The collapsed section of Line 12 after the accident on May 3, 2021. (Archive)

Built during the 2006-12 mayorship of former Foreign Affairs Minister Marcelo Ebrard, Line 12 — also known as the golden line for its assigned shade in Mexico City’s color-coded metro — runs between Mixcoac in the capital’s southwest and Tláhuac in the southeast.

Line 12 was plagued by problems after it opened in 2012, but none as serious as the collapse of an elevated section between the Olivos and Tezonco stations at 10:22 p.m. on May 3, 2021. In addition to the 26 deaths, around 100 passengers were injured in the accident, in which two train cars plunged onto a busy road in the Tláhuac borough of Mexico City.

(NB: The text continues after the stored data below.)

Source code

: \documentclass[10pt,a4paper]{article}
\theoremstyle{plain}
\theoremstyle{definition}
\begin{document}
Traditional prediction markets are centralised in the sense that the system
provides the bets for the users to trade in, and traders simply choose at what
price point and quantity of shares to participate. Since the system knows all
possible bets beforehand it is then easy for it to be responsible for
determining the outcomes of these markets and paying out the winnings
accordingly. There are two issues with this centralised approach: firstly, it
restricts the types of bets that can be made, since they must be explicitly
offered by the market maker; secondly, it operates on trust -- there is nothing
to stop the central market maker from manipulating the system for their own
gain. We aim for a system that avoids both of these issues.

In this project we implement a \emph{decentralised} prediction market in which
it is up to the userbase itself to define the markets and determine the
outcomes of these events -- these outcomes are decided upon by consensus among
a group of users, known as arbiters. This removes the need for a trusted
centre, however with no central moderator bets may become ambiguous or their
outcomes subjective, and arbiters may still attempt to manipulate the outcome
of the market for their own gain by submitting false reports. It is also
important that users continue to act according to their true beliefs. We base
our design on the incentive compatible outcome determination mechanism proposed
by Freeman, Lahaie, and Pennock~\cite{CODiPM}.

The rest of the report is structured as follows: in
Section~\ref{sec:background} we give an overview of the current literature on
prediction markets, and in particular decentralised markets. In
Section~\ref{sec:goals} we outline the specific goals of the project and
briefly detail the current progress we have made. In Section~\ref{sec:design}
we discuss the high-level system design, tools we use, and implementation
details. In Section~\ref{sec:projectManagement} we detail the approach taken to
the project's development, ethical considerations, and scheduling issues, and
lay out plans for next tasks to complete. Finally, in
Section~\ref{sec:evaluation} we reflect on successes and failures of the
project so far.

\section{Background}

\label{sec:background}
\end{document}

Mayor Martí Batres announced the reopening on Saturday, explaining that the final preparations for the resumption of services along the entirety of Line 12 took place this month. He said that the project to reinforce the elevated section was completed on Dec. 31.

President Andrés Manuel López Obrador announced in June 2021 that billionaire businessman Carlos Slim — whose company Carso Infrastructure and Construction (CICSA) was involved in the construction of Line 12 — would cover the costs of the repairs.

Norwegian company DNV, contracted by the government to conduct an independent investigation into the May 2021 disaster, determined that design flaws and shoddy construction work contributed to the collapse of the Line 12 overpass. Former Mexico City mayor Claudia Sheinbaum, now the presidential candidate for the ruling party Morena, rejected DNV’s final report — which said that lack of maintenance was also a factor in the accident — saying that the report was “deficient” and “poorly executed” as well as “biased and false.”

A New York Times investigation published a month after the accident also found serious flaws in the construction of the collapsed overpass. It said: “Steel studs that were vital to the strength of the overpass — linchpins of the entire structure — appear to have failed because of bad welds, critical mistakes that likely caused the crash.”

Ten former Mexico City officials, including the director of the Line 12 construction project, face charges including homicide in connection with the overpass collapse that caused the accident. Most of the passengers injured in the crash and the families of those who died accepted compensation payments from the city government and CICSA.

There was some speculation that the disaster would have an adverse effect on the presidential ambitions of Ebrard and Sheinbaum given that the former was mayor of Mexico City when the Line 12 was built and the latter was mayor when the accident occurred.

However, Ebrard and Sheinbaum finished second and first, respectively, in Morena’s candidate selection process, and Sheinbaum is widely projected to win the June 2 presidential election and become Mexico’s first female president.